### Requirement:
Look through the lines below; wherever the word "https" appears, copy that line.

### Extracted material:
━━━━

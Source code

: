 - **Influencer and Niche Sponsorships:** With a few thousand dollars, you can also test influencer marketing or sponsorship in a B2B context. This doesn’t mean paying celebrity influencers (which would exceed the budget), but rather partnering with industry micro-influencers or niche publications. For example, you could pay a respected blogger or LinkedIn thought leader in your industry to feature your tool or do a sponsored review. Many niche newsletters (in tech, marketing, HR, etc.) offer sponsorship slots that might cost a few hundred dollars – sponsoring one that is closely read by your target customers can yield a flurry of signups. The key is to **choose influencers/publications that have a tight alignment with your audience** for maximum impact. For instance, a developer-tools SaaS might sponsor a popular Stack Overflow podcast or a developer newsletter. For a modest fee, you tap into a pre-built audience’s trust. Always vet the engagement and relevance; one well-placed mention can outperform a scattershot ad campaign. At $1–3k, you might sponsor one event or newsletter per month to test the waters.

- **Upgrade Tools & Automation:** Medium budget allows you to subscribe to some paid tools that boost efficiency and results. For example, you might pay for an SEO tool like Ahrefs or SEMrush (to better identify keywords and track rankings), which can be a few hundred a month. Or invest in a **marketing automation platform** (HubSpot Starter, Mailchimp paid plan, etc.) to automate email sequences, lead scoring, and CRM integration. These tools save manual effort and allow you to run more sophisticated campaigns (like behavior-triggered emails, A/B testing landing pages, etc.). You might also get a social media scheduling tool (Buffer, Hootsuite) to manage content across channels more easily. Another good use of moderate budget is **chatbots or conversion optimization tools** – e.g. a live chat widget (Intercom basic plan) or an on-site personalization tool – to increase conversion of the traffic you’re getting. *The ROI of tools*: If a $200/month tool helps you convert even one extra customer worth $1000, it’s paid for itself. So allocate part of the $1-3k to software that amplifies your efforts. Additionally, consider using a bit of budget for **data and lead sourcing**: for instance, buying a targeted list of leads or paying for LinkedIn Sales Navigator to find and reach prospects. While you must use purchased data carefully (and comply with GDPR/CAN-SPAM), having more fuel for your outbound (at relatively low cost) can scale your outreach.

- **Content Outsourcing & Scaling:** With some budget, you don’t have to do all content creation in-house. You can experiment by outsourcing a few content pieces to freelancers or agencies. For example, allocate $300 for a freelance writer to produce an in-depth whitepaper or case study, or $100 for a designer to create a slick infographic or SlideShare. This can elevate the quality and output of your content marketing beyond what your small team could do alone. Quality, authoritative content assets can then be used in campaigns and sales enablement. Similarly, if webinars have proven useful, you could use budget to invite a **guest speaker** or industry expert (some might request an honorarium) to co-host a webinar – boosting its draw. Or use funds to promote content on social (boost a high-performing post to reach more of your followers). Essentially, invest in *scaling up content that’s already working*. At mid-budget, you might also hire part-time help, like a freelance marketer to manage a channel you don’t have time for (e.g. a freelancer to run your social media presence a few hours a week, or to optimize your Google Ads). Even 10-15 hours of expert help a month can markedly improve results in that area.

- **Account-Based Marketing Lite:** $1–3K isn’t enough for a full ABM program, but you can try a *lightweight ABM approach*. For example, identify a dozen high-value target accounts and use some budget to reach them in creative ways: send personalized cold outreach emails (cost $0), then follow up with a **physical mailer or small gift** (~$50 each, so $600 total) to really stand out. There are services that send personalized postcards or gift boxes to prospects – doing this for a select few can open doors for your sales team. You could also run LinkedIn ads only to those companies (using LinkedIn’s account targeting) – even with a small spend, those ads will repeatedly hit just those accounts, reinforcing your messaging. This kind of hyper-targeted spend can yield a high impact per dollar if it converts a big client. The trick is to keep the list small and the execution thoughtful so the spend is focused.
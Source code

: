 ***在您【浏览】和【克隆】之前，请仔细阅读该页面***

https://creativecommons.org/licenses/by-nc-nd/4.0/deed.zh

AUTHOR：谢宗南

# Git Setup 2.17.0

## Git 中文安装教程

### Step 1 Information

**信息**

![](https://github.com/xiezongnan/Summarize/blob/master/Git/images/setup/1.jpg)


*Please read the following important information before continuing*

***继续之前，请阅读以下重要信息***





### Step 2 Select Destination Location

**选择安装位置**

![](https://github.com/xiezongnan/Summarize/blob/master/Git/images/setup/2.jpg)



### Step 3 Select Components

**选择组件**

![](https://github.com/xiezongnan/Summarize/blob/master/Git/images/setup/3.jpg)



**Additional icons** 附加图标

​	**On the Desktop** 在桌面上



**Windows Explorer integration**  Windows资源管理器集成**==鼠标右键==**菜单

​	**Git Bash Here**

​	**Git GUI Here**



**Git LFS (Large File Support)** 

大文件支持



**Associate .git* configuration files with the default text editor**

━━━━

### Response:
https://creativecommons.org/licenses/by-nc-nd/4.0/deed.zh
![](https://github.com/xiezongnan/Summarize/blob/master/Git/images/setup/1.jpg)
![](https://github.com/xiezongnan/Summarize/blob/master/Git/images/setup/2.jpg)
![](https://github.com/xiezongnan/Summarize/blob/master/Git/images/setup/3.jpg)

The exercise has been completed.